I will answer your motivation question instead, for which the answer is positive.

If $L$ is a holomorphic line bundle over a compact Kähler manifold $(M^n,\omega)$ with $\omega$-degree zero, then there is a Hermitian metric on the fibers of $L$ with curvature $F$ and $\omega$-trace of the curvature equal to zero (what you call a harmonic Hermitian metric)

$$\omega^{n-1}\wedge F=0.$$

This is just the Hermitian-Yang-Mills equation, and I am saying that it can always be solved in the case of line bundles.

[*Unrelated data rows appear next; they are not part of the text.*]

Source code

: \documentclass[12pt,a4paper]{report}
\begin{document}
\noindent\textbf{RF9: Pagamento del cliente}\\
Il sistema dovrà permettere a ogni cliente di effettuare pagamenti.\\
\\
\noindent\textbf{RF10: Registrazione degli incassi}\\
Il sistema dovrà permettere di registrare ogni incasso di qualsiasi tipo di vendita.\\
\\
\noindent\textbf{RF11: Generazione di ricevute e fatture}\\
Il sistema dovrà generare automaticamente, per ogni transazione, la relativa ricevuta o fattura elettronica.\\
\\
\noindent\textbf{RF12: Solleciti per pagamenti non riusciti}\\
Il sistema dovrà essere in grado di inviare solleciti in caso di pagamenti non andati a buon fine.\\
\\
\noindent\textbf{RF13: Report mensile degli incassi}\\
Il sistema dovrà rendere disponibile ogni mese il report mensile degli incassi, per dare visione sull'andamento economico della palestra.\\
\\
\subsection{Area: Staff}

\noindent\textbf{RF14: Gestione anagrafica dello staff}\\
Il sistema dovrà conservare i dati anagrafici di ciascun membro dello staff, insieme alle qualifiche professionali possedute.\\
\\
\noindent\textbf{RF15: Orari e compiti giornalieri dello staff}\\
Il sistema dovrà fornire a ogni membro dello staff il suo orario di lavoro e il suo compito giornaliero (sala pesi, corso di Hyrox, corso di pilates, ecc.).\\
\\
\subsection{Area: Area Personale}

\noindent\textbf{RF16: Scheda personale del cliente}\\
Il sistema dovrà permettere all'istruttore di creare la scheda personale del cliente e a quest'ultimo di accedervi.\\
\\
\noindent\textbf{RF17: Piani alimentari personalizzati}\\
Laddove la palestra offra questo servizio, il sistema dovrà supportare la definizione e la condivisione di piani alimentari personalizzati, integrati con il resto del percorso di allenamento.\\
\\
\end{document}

This follows from simple Hodge theory. Start with any Hermitian metric on $L$, and call $F$ its curvature $(1,1)$-form. Since $L$ has $\omega$-degree zero, you have that $$\int_M \omega^{n-1}\wedge F=\int_M \Lambda F \omega^n=0.$$ Now solve the Poisson equation $$\Delta h=\Lambda F,$$ which can be done because of the integral of the RHS being zero. It follows that the new Hermitian metric on $L$ that you obtain by conformally rescaling the one you have by $e^h$, has curvature $$F_h=F-i\partial\overline{\partial}h$$ and by construction $$\omega^{n-1}\wedge F_h=0,$$ which is what you want.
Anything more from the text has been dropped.